(EXTRACTED INFORMATION begins)

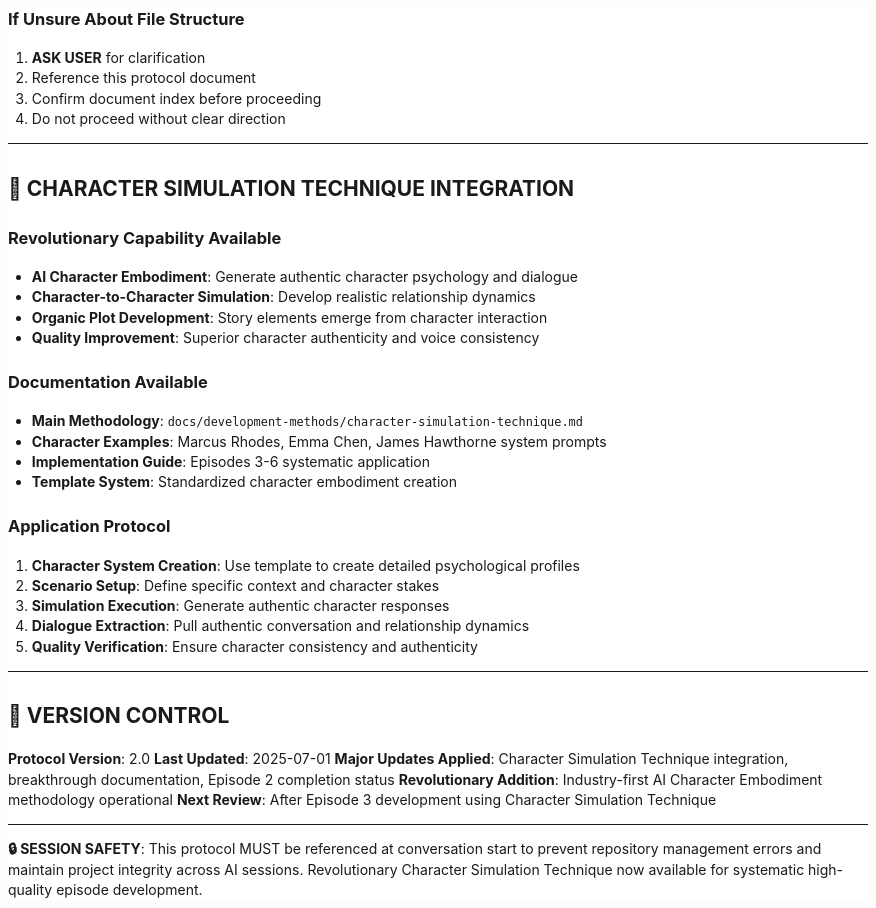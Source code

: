 ### **If Unsure About File Structure**
1. **ASK USER** for clarification
2. Reference this protocol document
3. Confirm document index before proceeding
4. Do not proceed without clear direction

---

## 🚀 CHARACTER SIMULATION TECHNIQUE INTEGRATION

### **Revolutionary Capability Available**
- **AI Character Embodiment**: Generate authentic character psychology and dialogue
- **Character-to-Character Simulation**: Develop realistic relationship dynamics
- **Organic Plot Development**: Story elements emerge from character interaction
- **Quality Improvement**: Superior character authenticity and voice consistency

### **Documentation Available**
- **Main Methodology**: `docs/development-methods/character-simulation-technique.md`
- **Character Examples**: Marcus Rhodes, Emma Chen, James Hawthorne system prompts
- **Implementation Guide**: Episodes 3-6 systematic application
- **Template System**: Standardized character embodiment creation

### **Application Protocol**
1. **Character System Creation**: Use template to create detailed psychological profiles
2. **Scenario Setup**: Define specific context and character stakes
3. **Simulation Execution**: Generate authentic character responses
4. **Dialogue Extraction**: Pull authentic conversation and relationship dynamics
5. **Quality Verification**: Ensure character consistency and authenticity

---

## 📝 VERSION CONTROL

**Protocol Version**: 2.0
**Last Updated**: 2025-07-01
**Major Updates Applied**: Character Simulation Technique integration, breakthrough documentation, Episode 2 completion status
**Revolutionary Addition**: Industry-first AI Character Embodiment methodology operational
**Next Review**: After Episode 3 development using Character Simulation Technique

---

**🔒 SESSION SAFETY**: This protocol MUST be referenced at conversation start to prevent repository management errors and maintain project integrity across AI sessions. Revolutionary Character Simulation Technique now available for systematic high-quality episode development.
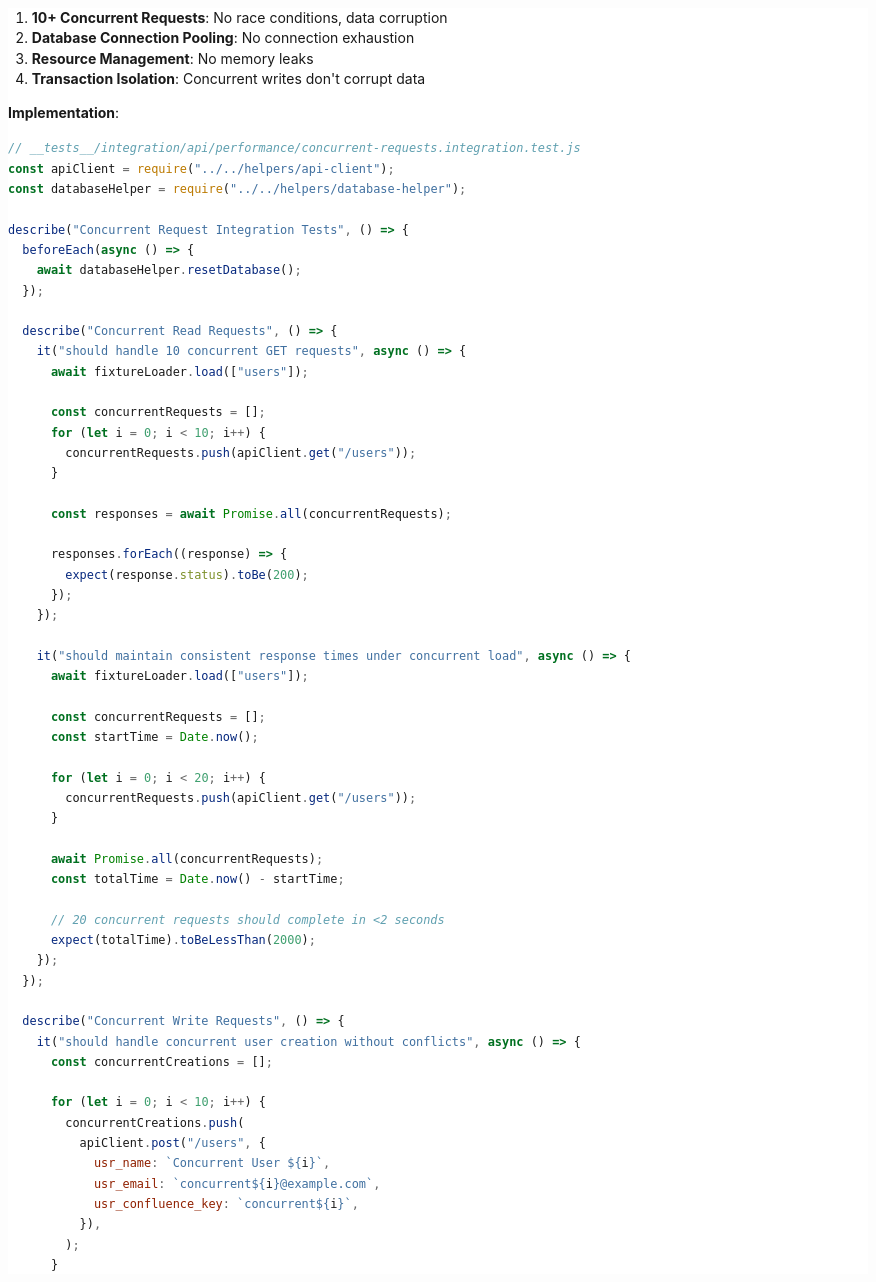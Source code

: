 1. **10+ Concurrent Requests**: No race conditions, data corruption
2. **Database Connection Pooling**: No connection exhaustion
3. **Resource Management**: No memory leaks
4. **Transaction Isolation**: Concurrent writes don't corrupt data

**Implementation**:

```javascript
// __tests__/integration/api/performance/concurrent-requests.integration.test.js
const apiClient = require("../../helpers/api-client");
const databaseHelper = require("../../helpers/database-helper");

describe("Concurrent Request Integration Tests", () => {
  beforeEach(async () => {
    await databaseHelper.resetDatabase();
  });

  describe("Concurrent Read Requests", () => {
    it("should handle 10 concurrent GET requests", async () => {
      await fixtureLoader.load(["users"]);

      const concurrentRequests = [];
      for (let i = 0; i < 10; i++) {
        concurrentRequests.push(apiClient.get("/users"));
      }

      const responses = await Promise.all(concurrentRequests);

      responses.forEach((response) => {
        expect(response.status).toBe(200);
      });
    });

    it("should maintain consistent response times under concurrent load", async () => {
      await fixtureLoader.load(["users"]);

      const concurrentRequests = [];
      const startTime = Date.now();

      for (let i = 0; i < 20; i++) {
        concurrentRequests.push(apiClient.get("/users"));
      }

      await Promise.all(concurrentRequests);
      const totalTime = Date.now() - startTime;

      // 20 concurrent requests should complete in <2 seconds
      expect(totalTime).toBeLessThan(2000);
    });
  });

  describe("Concurrent Write Requests", () => {
    it("should handle concurrent user creation without conflicts", async () => {
      const concurrentCreations = [];

      for (let i = 0; i < 10; i++) {
        concurrentCreations.push(
          apiClient.post("/users", {
            usr_name: `Concurrent User ${i}`,
            usr_email: `concurrent${i}@example.com`,
            usr_confluence_key: `concurrent${i}`,
          }),
        );
      }

```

(EXTRACTED INFORMATION ends)

• **TASK TO CARRY OUT**: An exact transcription of the data above is needed, without the pictures.

• **REPLY**:
Source code

: ### **If Unsure About File Structure**
1. **ASK USER** for clarification
2. Reference this protocol document
3. Confirm document index before proceeding
4. Do not proceed without clear direction

---

## 🚀 CHARACTER SIMULATION TECHNIQUE INTEGRATION

### **Revolutionary Capability Available**
- **AI Character Embodiment**: Generate authentic character psychology and dialogue
- **Character-to-Character Simulation**: Develop realistic relationship dynamics
- **Organic Plot Development**: Story elements emerge from character interaction
- **Quality Improvement**: Superior character authenticity and voice consistency

### **Documentation Available**
- **Main Methodology**: `docs/development-methods/character-simulation-technique.md`
- **Character Examples**: Marcus Rhodes, Emma Chen, James Hawthorne system prompts
- **Implementation Guide**: Episodes 3-6 systematic application
- **Template System**: Standardized character embodiment creation

### **Application Protocol**
1. **Character System Creation**: Use template to create detailed psychological profiles
2. **Scenario Setup**: Define specific context and character stakes
3. **Simulation Execution**: Generate authentic character responses
4. **Dialogue Extraction**: Pull authentic conversation and relationship dynamics
5. **Quality Verification**: Ensure character consistency and authenticity

---

## 📝 VERSION CONTROL

**Protocol Version**: 2.0
**Last Updated**: 2025-07-01
**Major Updates Applied**: Character Simulation Technique integration, breakthrough documentation, Episode 2 completion status
**Revolutionary Addition**: Industry-first AI Character Embodiment methodology operational
**Next Review**: After Episode 3 development using Character Simulation Technique

---

**🔒 SESSION SAFETY**: This protocol MUST be referenced at conversation start to prevent repository management errors and maintain project integrity across AI sessions. Revolutionary Character Simulation Technique now available for systematic high-quality episode development.
Source code

: 1. **10+ Concurrent Requests**: No race conditions, data corruption
2. **Database Connection Pooling**: No connection exhaustion
3. **Resource Management**: No memory leaks
4. **Transaction Isolation**: Concurrent writes don't corrupt data

**Implementation**:

```javascript
// __tests__/integration/api/performance/concurrent-requests.integration.test.js
const apiClient = require("../../helpers/api-client");
const databaseHelper = require("../../helpers/database-helper");

describe("Concurrent Request Integration Tests", () => {
  beforeEach(async () => {
    await databaseHelper.resetDatabase();
  });

  describe("Concurrent Read Requests", () => {
    it("should handle 10 concurrent GET requests", async () => {
      await fixtureLoader.load(["users"]);

      const concurrentRequests = [];
      for (let i = 0; i < 10; i++) {
        concurrentRequests.push(apiClient.get("/users"));
      }

      const responses = await Promise.all(concurrentRequests);

      responses.forEach((response) => {
        expect(response.status).toBe(200);
      });
    });

    it("should maintain consistent response times under concurrent load", async () => {
      await fixtureLoader.load(["users"]);

      const concurrentRequests = [];
      const startTime = Date.now();

      for (let i = 0; i < 20; i++) {
        concurrentRequests.push(apiClient.get("/users"));
      }

      await Promise.all(concurrentRequests);
      const totalTime = Date.now() - startTime;

      // 20 concurrent requests should complete in <2 seconds
      expect(totalTime).toBeLessThan(2000);
    });
  });

  describe("Concurrent Write Requests", () => {
    it("should handle concurrent user creation without conflicts", async () => {
      const concurrentCreations = [];

      for (let i = 0; i < 10; i++) {
        concurrentCreations.push(
          apiClient.post("/users", {
            usr_name: `Concurrent User ${i}`,
            usr_email: `concurrent${i}@example.com`,
            usr_confluence_key: `concurrent${i}`,
          }),
        );
      }

```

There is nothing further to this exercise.